La víctima inmediata de este recinto corporativo es el Servicio Postal de los Estados Unidos. Amazon ha reducido drásticamente el volumen de sus paquetes a través del cartero federal, privando a la agencia de miles de millones en ingresos operativos cruciales. Mientras los subcomités del Congreso debaten la insolvencia estructural de la red postal, el capital privado está construyendo agresivamente una red de infraestructuras paralelas y sin fricciones. El despliegue de plataformas autónomas cuadrúpedos permite a las entidades corporativas romper completamente su dependencia de la fuerza laboral humana sindicalizada y de la infraestructura heredada y envejecida del Estado.

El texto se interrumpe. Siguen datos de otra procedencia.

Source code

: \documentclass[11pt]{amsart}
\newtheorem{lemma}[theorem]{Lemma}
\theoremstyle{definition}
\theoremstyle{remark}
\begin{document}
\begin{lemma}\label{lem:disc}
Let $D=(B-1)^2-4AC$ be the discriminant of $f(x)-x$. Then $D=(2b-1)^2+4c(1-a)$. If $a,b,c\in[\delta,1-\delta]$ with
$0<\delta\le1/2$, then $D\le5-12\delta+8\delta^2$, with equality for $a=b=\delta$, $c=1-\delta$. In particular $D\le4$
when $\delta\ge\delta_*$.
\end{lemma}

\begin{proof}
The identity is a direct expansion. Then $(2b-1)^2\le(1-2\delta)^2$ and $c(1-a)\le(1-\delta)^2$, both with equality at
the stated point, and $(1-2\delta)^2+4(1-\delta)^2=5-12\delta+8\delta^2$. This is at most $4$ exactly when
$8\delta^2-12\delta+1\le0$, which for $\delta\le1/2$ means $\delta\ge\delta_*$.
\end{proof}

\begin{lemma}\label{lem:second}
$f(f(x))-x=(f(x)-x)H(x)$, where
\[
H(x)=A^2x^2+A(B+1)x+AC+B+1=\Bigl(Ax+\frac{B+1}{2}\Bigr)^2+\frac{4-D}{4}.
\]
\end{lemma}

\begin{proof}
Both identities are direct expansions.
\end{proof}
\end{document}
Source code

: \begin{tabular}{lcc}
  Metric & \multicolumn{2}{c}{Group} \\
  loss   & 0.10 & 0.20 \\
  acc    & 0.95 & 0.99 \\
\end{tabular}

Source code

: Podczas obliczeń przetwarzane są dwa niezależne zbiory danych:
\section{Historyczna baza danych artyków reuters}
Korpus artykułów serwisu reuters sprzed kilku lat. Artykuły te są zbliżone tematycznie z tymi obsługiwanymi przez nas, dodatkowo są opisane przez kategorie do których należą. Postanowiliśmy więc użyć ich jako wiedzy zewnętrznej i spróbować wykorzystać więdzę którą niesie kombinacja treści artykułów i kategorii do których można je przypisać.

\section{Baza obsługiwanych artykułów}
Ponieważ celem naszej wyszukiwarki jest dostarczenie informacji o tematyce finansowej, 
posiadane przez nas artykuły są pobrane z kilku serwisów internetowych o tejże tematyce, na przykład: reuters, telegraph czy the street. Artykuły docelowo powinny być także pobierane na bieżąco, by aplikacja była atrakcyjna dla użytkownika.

Esta secesión logística refleja una retirada corporativa más amplia de la arquitectura soberana. Así como las empresas tecnológicas a hiperescala construyen centrales privadas de gas natural para evitar redes eléctricas públicas poco fiables, los titanes logísticos están diseñando ecosistemas de entrega propietarios que operan completamente fuera de la supervisión estatal. El servicio postal público, obligado por mandatos federales de entregar a todas las coordenadas geográficas independientemente de su rentabilidad, está siendo permanentemente privado del volumen corporativo de alto margen necesario para mantener sus operaciones. El Estado soberano se ve cada vez más dejado para gestionar los restos no rentables y decadentes de la infraestructura pública, mientras que el capital privado opera dentro de una realidad paralela hipereficiente y totalmente automatizada.